Talk about every stage of pregnancy, from early symptoms to preparing for birth.

Love him dearly but how on earth is he going to look after us?

110 replies

pippinleaf · 14/11/2014 20:02

I had this vague hope that my wonderful husband might be able to take on more of the domestic reins in the time after the baby arrives for a while. Tonight I'm in agony with rib pain so he goes to get us chinese takeaway. He forgot my main so I ended up with noodles, no sauce or anything. I can't share his as I'm veggie and he's not.

So, because plain noodles are too dry to be in any way appetising, he gets a fish pie out of the fridge to cook for me. After waiting half an hour it turns out he put his cottage pie in the oven by mistake. So now he's got two dinners and I've still got none.

Sigh. He looks so dejected I can't be angry with him.

Please reassure me that men suddenly become useful once they're really needed?

OP posts:
Catsarebastards · 15/11/2014 17:07

I'm single right now.
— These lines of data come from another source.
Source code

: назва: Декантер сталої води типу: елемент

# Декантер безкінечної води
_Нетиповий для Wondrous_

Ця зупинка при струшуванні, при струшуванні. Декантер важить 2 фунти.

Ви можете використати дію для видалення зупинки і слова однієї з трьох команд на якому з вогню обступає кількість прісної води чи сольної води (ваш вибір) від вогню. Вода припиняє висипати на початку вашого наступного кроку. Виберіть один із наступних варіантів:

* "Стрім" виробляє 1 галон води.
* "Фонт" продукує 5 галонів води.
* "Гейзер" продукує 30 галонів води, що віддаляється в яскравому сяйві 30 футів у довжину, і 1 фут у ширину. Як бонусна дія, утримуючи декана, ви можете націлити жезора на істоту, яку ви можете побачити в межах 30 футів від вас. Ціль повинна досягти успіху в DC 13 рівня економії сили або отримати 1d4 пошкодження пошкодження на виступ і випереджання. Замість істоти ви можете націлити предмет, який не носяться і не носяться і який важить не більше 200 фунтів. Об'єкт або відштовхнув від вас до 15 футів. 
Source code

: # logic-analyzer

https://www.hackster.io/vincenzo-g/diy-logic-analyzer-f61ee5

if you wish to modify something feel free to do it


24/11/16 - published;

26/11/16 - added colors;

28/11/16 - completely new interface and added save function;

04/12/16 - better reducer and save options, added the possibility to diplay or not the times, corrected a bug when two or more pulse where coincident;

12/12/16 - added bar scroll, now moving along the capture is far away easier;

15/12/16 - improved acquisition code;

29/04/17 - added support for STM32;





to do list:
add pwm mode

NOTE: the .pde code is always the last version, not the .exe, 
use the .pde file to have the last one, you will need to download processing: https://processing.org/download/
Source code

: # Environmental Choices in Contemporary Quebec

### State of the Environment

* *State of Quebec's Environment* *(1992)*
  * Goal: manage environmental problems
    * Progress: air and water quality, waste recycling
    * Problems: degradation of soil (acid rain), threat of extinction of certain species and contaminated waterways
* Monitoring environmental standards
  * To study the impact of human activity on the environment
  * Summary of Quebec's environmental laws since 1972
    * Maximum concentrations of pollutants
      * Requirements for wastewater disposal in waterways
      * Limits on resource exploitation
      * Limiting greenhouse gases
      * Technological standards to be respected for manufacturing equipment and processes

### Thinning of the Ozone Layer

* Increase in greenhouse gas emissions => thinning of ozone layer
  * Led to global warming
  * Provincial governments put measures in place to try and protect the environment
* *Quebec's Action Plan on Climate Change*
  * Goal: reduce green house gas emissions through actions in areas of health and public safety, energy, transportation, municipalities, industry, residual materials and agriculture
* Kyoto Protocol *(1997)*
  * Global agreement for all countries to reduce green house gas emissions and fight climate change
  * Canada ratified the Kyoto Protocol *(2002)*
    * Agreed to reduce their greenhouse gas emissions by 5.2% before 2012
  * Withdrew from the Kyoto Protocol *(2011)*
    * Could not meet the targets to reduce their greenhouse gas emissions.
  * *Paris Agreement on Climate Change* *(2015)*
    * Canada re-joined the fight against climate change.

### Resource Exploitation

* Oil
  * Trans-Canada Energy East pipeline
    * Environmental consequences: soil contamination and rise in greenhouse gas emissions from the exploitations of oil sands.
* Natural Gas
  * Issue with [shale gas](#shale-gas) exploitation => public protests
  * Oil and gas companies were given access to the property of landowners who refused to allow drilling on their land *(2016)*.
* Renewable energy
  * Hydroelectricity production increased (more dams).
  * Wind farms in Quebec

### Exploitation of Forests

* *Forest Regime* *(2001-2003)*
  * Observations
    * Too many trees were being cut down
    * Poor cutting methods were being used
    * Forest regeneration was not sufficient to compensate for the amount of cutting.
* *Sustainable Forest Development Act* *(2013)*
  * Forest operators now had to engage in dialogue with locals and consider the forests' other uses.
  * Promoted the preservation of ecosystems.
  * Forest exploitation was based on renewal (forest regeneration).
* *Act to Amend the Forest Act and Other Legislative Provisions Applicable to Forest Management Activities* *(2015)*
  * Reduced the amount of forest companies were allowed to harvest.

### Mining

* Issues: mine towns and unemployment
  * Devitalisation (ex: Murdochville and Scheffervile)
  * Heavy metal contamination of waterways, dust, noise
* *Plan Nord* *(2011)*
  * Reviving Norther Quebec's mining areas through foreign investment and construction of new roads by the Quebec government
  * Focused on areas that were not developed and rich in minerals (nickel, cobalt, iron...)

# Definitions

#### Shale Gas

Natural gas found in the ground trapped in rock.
Last DP did pretty much what i did. We didnt have assigned jobs. Sometimes i'd cut the grass, sometimes he would. It just depended who got to it first. We decorated together (though disagreed on decor) cooking was a joint effort, same with grocery shopping, we had separate cars so took care of our own but if either of us was checking oil/water/tyres on or washing our own we'd do the other. I dont think there were any jobs we would consider to be the other person's. you see something needing done so you do it. i'd feel pretty stupid going to someone else in my own house to tell them the bin was full Confused The couples i am closest to seem to work this way too.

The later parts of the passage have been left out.